This is one area of student loans where there seems to be a lot of bad information floating around. This article will discuss a few of the general rules that apply, but its important to note that these are only general rules.
Divorce law is an area of law that varies state to state. Because each state has its own divorce laws, it is possible that your state may be an exception. Therefore, the following article should be used as nothing more than a general guide to point out specific issues that may apply to your individual situation.
When it comes to student loans and divorce, two details are especially important: when the loan was acquired and the terms of the loan contract.
Loans from before your marriage
Legal experts say that “one of the most common misconceptions about dividing debt in a divorce is the belief that educational debt incurred before a marriage always becomes shared, marital debt once a couple gets hitched.” In reality, a divorce means the debt stays with the person who brought them into the marriage. This can be a rude awakening for people who have become accustomed to getting help with their student loans.
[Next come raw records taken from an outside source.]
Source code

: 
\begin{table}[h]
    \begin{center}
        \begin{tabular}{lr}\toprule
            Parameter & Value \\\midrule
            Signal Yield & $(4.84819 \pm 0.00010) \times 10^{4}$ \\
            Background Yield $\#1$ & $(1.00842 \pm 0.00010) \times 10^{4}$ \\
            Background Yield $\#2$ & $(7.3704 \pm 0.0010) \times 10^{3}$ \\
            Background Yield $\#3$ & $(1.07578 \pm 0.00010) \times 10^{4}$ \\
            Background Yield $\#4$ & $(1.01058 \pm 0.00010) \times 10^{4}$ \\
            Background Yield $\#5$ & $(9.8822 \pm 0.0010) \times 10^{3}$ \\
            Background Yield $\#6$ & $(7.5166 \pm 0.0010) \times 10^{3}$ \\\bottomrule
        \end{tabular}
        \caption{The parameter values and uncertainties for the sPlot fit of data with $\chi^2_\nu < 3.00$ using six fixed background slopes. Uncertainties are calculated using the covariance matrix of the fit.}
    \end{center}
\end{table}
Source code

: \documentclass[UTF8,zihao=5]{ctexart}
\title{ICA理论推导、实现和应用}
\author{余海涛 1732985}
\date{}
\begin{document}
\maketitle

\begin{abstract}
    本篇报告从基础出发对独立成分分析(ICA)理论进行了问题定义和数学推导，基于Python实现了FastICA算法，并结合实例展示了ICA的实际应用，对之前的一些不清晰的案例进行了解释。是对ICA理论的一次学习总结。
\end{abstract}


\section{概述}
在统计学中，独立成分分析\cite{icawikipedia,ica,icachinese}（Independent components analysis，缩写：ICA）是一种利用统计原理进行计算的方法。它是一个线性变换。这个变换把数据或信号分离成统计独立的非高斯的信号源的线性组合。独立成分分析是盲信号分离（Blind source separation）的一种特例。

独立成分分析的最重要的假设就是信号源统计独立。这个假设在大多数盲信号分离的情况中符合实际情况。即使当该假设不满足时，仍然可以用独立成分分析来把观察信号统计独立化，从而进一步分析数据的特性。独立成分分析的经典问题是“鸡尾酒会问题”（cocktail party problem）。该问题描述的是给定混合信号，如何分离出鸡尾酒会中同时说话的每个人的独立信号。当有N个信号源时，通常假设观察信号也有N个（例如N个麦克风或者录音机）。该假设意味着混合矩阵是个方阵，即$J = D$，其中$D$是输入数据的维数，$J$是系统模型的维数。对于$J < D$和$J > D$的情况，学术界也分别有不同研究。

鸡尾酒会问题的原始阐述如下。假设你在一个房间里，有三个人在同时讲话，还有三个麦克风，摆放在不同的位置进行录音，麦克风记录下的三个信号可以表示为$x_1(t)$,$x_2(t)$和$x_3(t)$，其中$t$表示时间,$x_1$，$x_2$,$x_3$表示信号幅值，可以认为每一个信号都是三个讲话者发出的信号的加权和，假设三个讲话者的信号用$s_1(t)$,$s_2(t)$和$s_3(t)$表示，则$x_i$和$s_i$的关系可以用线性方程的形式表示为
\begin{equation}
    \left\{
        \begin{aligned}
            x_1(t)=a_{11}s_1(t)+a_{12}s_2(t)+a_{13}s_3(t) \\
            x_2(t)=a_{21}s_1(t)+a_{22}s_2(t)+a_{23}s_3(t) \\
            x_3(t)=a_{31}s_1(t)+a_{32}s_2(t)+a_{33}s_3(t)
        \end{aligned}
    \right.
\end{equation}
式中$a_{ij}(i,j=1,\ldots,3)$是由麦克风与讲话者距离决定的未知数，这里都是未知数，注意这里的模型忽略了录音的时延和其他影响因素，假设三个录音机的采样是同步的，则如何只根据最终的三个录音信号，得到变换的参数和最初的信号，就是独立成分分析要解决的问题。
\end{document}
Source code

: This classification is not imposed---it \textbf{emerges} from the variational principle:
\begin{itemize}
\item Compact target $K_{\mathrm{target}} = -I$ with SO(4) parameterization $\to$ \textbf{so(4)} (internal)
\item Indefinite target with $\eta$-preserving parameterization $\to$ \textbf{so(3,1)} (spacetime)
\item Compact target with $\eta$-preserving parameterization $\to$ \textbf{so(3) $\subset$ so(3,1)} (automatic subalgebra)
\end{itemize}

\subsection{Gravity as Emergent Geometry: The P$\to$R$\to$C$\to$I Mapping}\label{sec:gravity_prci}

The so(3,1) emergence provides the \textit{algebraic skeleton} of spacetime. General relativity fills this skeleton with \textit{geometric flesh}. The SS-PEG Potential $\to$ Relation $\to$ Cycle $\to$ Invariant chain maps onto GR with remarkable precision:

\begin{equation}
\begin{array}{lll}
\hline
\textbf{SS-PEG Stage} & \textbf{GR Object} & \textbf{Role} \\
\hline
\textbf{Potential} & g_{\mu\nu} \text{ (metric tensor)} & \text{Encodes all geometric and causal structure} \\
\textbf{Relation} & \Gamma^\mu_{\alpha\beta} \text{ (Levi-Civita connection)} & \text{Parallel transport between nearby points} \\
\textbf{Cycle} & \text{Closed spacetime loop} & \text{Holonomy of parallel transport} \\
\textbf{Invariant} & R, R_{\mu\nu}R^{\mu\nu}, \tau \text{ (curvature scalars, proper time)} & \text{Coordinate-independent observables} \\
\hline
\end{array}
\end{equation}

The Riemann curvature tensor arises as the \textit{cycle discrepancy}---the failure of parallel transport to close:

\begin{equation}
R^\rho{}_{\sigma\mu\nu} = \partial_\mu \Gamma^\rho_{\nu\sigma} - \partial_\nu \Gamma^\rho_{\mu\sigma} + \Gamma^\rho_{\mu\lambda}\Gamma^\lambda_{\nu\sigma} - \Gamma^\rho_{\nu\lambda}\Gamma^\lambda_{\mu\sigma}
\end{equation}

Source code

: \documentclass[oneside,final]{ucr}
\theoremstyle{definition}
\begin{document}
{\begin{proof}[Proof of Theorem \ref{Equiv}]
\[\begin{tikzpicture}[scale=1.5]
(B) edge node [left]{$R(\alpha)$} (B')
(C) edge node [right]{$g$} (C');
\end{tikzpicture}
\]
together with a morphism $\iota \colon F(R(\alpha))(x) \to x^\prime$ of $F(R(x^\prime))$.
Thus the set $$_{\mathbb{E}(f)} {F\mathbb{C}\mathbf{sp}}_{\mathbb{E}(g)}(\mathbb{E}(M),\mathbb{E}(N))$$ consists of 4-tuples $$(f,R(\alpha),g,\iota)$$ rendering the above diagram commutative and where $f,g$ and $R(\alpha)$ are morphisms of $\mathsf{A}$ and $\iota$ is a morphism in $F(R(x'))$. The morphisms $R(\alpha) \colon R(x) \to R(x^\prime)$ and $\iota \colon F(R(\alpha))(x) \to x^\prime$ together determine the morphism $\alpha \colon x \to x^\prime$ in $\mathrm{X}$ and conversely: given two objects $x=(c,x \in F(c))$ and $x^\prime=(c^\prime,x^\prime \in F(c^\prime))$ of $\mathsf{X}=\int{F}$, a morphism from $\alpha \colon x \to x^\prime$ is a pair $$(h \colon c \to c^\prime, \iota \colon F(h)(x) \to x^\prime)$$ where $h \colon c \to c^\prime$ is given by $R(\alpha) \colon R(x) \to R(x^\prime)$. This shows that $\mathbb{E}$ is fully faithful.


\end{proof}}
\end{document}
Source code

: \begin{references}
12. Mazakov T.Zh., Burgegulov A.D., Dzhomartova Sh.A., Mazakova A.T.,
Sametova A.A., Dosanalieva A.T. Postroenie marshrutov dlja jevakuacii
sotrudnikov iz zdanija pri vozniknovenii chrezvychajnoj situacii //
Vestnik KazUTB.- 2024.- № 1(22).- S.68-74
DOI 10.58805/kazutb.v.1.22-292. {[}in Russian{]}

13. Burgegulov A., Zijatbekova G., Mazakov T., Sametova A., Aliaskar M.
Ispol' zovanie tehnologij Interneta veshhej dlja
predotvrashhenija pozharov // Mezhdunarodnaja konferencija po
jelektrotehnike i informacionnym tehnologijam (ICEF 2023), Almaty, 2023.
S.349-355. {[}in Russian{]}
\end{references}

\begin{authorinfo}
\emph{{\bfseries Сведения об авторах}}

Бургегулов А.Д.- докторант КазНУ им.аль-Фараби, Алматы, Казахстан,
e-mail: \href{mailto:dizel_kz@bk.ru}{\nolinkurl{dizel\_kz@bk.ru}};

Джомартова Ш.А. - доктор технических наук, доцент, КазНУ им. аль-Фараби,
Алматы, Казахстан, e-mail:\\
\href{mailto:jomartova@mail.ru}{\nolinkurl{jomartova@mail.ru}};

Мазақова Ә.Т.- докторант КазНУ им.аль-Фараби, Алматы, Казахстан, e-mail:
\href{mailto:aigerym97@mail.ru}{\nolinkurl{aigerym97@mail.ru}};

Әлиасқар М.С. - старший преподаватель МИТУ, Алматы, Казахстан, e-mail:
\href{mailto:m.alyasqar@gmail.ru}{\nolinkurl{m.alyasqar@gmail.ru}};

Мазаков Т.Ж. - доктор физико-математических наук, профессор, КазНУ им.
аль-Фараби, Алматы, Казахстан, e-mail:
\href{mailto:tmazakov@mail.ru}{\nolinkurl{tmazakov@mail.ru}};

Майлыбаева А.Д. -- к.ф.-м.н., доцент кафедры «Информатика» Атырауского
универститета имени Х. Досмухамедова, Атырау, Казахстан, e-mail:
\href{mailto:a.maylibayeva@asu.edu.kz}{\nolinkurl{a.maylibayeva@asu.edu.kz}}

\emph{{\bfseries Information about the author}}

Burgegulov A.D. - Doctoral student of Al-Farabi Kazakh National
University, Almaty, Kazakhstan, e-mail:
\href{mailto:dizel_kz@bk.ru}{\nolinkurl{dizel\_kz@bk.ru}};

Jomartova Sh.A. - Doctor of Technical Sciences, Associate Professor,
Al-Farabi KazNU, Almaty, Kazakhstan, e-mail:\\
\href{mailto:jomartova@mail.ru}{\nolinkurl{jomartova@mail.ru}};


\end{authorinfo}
Loans taken out during the marriage
This is where things get really tricky. It is possible that the student loans will be considered marital debt, and thus split in the event of a divorce. It is also possible that the court will determine that one party benefited more from the loans. In that case, the court will give more of the debt to the party that benefited more.
As noted earlier, divorce law is highly state specific, this is one instance that will vary greatly from state to state.
The terms of the loan contract
This is where the rubber meets the road on most student loan issues. If you cosigned on a loan for your spouse, that means you accept responsibility in the event that your ex fails to pay. Divorce or no divorce, signing a student loan or consolidation is a contract. A change in marital status does not alter the contract.
The bottom line
Admittedly, not much of the information here is specific. That is very much on purpose. The most important thing to be aware of the potential issues and investigate how they apply in your individual state.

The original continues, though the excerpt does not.